Ein bedürftiger Student, der nicht mehr bei den Eltern lebt, kann heute monatlich bis zu 585 Euro einschließlich Wohngeld bekommen. Im Schnitt werden 376 Euro ausbezahlt. Die Fördersätze für Schüler sind etwas niedriger. Wegen der gestiegenen Lebenshaltungskosten hatten Experten eine Erhöhung mehrfach als überfällig bezeichnet. Der Bafög-Beirat der Bundesregierung wollte die Verbesserung bereits für dieses Jahr.
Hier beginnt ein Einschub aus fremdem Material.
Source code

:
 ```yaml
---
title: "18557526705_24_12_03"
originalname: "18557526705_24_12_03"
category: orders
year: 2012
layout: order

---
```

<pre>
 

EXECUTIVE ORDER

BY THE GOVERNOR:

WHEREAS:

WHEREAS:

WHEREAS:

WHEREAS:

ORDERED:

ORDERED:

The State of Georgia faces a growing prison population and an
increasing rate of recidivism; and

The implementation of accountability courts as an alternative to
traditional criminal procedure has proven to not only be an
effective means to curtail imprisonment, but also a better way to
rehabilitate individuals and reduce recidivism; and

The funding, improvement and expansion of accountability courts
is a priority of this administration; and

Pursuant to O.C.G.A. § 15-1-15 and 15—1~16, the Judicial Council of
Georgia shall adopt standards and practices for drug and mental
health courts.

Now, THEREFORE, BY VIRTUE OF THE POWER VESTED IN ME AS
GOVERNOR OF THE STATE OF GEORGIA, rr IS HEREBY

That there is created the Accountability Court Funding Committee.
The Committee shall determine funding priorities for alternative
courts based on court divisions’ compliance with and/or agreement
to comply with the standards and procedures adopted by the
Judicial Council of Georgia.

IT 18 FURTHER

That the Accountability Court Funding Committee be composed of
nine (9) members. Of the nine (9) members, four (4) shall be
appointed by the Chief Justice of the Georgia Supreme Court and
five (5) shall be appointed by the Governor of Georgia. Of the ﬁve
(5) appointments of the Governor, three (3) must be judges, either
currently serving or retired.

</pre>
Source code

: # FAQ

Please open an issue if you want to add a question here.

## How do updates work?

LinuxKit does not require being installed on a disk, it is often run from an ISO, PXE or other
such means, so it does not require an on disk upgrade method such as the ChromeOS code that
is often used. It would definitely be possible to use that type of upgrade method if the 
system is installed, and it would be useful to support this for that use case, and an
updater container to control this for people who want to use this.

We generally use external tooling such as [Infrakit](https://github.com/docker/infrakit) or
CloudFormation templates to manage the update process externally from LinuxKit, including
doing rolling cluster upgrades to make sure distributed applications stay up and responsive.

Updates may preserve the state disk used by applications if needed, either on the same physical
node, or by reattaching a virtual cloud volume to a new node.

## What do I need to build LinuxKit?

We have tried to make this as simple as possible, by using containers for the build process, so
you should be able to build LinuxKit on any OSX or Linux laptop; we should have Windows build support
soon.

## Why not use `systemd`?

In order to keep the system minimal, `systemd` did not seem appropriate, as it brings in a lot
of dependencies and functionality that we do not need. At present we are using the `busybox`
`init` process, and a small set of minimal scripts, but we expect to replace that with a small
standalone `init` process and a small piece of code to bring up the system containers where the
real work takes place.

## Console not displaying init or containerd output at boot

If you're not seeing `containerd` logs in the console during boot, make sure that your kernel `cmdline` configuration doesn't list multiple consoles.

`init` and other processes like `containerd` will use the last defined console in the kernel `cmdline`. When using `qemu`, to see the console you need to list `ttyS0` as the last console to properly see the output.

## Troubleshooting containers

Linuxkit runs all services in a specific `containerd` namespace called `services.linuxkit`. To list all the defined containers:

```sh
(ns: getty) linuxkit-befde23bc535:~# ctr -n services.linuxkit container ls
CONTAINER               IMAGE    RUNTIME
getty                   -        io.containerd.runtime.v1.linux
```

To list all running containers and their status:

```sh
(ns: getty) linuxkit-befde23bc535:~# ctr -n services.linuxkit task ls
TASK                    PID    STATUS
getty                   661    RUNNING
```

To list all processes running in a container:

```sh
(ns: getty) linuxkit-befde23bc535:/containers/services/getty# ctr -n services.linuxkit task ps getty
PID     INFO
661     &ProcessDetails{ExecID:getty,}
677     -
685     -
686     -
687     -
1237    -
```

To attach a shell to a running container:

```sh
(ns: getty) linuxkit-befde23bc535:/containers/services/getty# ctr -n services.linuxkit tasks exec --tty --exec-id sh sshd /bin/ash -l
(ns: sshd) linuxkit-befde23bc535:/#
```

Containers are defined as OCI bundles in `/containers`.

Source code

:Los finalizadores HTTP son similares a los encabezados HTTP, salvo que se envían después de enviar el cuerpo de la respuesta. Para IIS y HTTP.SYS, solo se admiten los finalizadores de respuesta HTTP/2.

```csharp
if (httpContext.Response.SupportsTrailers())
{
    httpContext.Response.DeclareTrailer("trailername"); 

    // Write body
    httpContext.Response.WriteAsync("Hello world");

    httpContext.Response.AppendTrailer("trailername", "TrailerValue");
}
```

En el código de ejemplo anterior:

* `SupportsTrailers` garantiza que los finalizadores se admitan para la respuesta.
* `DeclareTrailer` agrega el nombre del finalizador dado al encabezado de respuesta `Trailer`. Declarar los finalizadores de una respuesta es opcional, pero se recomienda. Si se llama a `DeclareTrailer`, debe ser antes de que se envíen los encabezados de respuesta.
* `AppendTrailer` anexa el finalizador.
Der Erhöhung war in der Koalition ein langes Tauziehen vorausgegangen. Bundesbildungsministerin Annette Schavan (CDU) hatte noch Anfang des Jahres eine Erhöhung strikt abgelehnt und auf die notwendige Haushaltskonsolidierung des Bundes verwiesen. In den vergangenen Wochen hatte sich Schavan jedoch den Forderungen der SPD angenähert. Die grundsätzliche Einigung erfolgte dem Vernehmen nach bei der Koalitionsrunde am vergangenem Sonntag.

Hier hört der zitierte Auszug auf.